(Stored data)
|---|

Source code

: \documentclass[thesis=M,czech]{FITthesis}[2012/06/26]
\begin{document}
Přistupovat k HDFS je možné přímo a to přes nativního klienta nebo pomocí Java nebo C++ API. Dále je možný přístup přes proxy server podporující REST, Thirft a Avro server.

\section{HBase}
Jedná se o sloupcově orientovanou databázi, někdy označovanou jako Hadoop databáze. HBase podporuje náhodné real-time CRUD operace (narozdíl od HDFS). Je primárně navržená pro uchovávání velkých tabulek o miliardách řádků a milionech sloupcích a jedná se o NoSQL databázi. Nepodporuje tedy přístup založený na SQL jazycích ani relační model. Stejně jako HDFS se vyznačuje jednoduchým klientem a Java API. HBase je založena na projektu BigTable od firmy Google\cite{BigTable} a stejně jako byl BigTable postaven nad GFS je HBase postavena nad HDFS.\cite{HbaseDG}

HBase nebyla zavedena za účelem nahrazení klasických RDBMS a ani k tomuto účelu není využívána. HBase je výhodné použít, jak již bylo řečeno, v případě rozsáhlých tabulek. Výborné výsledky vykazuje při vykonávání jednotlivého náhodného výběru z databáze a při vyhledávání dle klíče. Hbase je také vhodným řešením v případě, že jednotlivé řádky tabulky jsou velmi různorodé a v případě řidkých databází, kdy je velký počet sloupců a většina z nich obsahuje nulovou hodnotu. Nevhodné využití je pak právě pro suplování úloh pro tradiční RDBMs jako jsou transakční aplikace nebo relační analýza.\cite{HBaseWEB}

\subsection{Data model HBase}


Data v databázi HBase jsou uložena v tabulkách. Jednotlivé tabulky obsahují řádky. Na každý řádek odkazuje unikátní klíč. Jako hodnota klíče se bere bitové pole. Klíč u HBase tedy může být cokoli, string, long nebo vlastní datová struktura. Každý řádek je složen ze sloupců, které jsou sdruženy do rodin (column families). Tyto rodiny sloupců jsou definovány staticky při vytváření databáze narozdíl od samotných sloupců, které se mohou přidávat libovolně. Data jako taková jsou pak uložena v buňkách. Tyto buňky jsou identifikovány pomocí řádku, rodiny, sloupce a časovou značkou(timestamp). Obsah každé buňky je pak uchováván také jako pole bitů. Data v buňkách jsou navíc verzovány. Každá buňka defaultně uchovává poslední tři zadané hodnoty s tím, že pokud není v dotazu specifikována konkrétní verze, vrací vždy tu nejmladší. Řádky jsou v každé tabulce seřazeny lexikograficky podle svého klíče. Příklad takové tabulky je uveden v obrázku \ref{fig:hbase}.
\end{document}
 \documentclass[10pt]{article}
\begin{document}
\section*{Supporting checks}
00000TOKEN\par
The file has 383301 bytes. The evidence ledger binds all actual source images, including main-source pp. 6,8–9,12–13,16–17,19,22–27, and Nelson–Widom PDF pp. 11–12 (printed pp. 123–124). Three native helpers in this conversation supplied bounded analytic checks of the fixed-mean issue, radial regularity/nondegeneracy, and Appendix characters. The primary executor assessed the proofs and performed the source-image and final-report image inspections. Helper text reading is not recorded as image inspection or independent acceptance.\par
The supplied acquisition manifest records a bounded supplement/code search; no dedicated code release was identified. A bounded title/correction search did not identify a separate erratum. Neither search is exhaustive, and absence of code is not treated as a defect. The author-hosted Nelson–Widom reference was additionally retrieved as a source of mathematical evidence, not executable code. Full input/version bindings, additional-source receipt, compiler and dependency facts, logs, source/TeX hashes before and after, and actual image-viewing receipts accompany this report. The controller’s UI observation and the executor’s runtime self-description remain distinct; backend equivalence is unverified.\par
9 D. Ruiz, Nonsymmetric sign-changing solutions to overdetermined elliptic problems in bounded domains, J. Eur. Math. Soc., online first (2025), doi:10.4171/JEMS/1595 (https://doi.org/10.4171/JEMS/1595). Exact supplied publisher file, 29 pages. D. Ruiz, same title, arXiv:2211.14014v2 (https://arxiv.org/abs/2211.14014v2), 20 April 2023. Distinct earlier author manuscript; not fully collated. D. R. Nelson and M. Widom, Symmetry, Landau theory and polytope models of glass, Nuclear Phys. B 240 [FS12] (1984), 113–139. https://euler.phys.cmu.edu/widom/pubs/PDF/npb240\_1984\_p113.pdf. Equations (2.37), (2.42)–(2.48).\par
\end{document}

|---|

* _Work instructions_: Write out all of the records above exactly as they appear.

* _Solution below_:
Source code

: \documentclass[thesis=M,czech]{FITthesis}[2012/06/26]
\begin{document}
Přistupovat k HDFS je možné přímo a to přes nativního klienta nebo pomocí Java nebo C++ API. Dále je možný přístup přes proxy server podporující REST, Thirft a Avro server.

\section{HBase}
Jedná se o sloupcově orientovanou databázi, někdy označovanou jako Hadoop databáze. HBase podporuje náhodné real-time CRUD operace (narozdíl od HDFS). Je primárně navržená pro uchovávání velkých tabulek o miliardách řádků a milionech sloupcích a jedná se o NoSQL databázi. Nepodporuje tedy přístup založený na SQL jazycích ani relační model. Stejně jako HDFS se vyznačuje jednoduchým klientem a Java API. HBase je založena na projektu BigTable od firmy Google\cite{BigTable} a stejně jako byl BigTable postaven nad GFS je HBase postavena nad HDFS.\cite{HbaseDG}

HBase nebyla zavedena za účelem nahrazení klasických RDBMS a ani k tomuto účelu není využívána. HBase je výhodné použít, jak již bylo řečeno, v případě rozsáhlých tabulek. Výborné výsledky vykazuje při vykonávání jednotlivého náhodného výběru z databáze a při vyhledávání dle klíče. Hbase je také vhodným řešením v případě, že jednotlivé řádky tabulky jsou velmi různorodé a v případě řidkých databází, kdy je velký počet sloupců a většina z nich obsahuje nulovou hodnotu. Nevhodné využití je pak právě pro suplování úloh pro tradiční RDBMs jako jsou transakční aplikace nebo relační analýza.\cite{HBaseWEB}

\subsection{Data model HBase}


Data v databázi HBase jsou uložena v tabulkách. Jednotlivé tabulky obsahují řádky. Na každý řádek odkazuje unikátní klíč. Jako hodnota klíče se bere bitové pole. Klíč u HBase tedy může být cokoli, string, long nebo vlastní datová struktura. Každý řádek je složen ze sloupců, které jsou sdruženy do rodin (column families). Tyto rodiny sloupců jsou definovány staticky při vytváření databáze narozdíl od samotných sloupců, které se mohou přidávat libovolně. Data jako taková jsou pak uložena v buňkách. Tyto buňky jsou identifikovány pomocí řádku, rodiny, sloupce a časovou značkou(timestamp). Obsah každé buňky je pak uchováván také jako pole bitů. Data v buňkách jsou navíc verzovány. Každá buňka defaultně uchovává poslední tři zadané hodnoty s tím, že pokud není v dotazu specifikována konkrétní verze, vrací vždy tu nejmladší. Řádky jsou v každé tabulce seřazeny lexikograficky podle svého klíče. Příklad takové tabulky je uveden v obrázku \ref{fig:hbase}.
\end{document}
 \documentclass[10pt]{article}
\begin{document}
\section*{Supporting checks}
00000TOKEN\par
The file has 383301 bytes. The evidence ledger binds all actual source images, including main-source pp. 6,8–9,12–13,16–17,19,22–27, and Nelson–Widom PDF pp. 11–12 (printed pp. 123–124). Three native helpers in this conversation supplied bounded analytic checks of the fixed-mean issue, radial regularity/nondegeneracy, and Appendix characters. The primary executor assessed the proofs and performed the source-image and final-report image inspections. Helper text reading is not recorded as image inspection or independent acceptance.\par
The supplied acquisition manifest records a bounded supplement/code search; no dedicated code release was identified. A bounded title/correction search did not identify a separate erratum. Neither search is exhaustive, and absence of code is not treated as a defect. The author-hosted Nelson–Widom reference was additionally retrieved as a source of mathematical evidence, not executable code. Full input/version bindings, additional-source receipt, compiler and dependency facts, logs, source/TeX hashes before and after, and actual image-viewing receipts accompany this report. The controller’s UI observation and the executor’s runtime self-description remain distinct; backend equivalence is unverified.\par
9 D. Ruiz, Nonsymmetric sign-changing solutions to overdetermined elliptic problems in bounded domains, J. Eur. Math. Soc., online first (2025), doi:10.4171/JEMS/1595 (https://doi.org/10.4171/JEMS/1595). Exact supplied publisher file, 29 pages. D. Ruiz, same title, arXiv:2211.14014v2 (https://arxiv.org/abs/2211.14014v2), 20 April 2023. Distinct earlier author manuscript; not fully collated. D. R. Nelson and M. Widom, Symmetry, Landau theory and polytope models of glass, Nuclear Phys. B 240 [FS12] (1984), 113–139. https://euler.phys.cmu.edu/widom/pubs/PDF/npb240\_1984\_p113.pdf. Equations (2.37), (2.42)–(2.48).\par
\end{document}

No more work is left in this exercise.